## PROBLEM
Whenever the string "public" turns up in a line below, that line should be copied.
=== Section Start ===
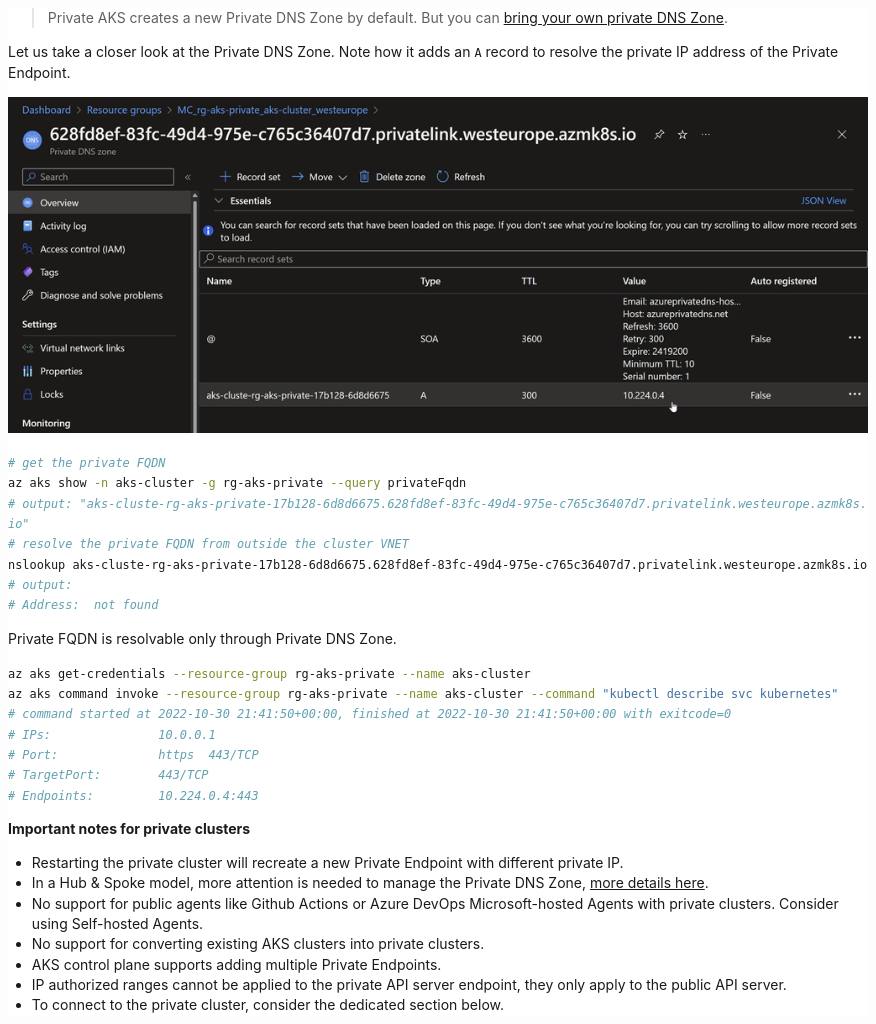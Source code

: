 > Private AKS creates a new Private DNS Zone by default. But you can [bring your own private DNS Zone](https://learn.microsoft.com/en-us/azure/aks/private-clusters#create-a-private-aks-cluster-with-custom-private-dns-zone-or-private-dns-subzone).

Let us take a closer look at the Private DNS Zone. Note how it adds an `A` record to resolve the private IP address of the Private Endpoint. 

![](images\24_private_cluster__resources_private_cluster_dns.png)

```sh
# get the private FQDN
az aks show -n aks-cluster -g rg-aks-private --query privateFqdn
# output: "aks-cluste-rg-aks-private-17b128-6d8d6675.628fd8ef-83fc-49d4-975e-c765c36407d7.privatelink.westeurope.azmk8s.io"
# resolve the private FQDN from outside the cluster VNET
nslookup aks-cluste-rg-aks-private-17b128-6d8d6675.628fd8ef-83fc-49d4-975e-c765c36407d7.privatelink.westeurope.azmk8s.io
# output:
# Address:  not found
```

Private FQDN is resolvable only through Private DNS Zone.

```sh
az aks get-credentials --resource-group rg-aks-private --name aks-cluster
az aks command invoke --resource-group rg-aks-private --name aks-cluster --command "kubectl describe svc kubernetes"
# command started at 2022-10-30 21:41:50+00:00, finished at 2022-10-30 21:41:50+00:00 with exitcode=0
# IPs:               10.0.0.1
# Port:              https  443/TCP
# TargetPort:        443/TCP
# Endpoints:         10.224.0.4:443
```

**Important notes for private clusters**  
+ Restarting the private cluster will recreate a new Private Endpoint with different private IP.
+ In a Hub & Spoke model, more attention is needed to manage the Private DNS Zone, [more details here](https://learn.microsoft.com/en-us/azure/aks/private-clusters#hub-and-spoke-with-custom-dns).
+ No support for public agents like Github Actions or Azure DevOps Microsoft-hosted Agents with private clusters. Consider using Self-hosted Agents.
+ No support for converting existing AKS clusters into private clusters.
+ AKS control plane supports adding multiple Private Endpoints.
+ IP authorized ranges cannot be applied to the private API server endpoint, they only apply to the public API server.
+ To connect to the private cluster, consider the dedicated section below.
=== Section End ===
## FINAL ANSWER
+ No support for public agents like Github Actions or Azure DevOps Microsoft-hosted Agents with private clusters. Consider using Self-hosted Agents.
+ IP authorized ranges cannot be applied to the private API server endpoint, they only apply to the public API server.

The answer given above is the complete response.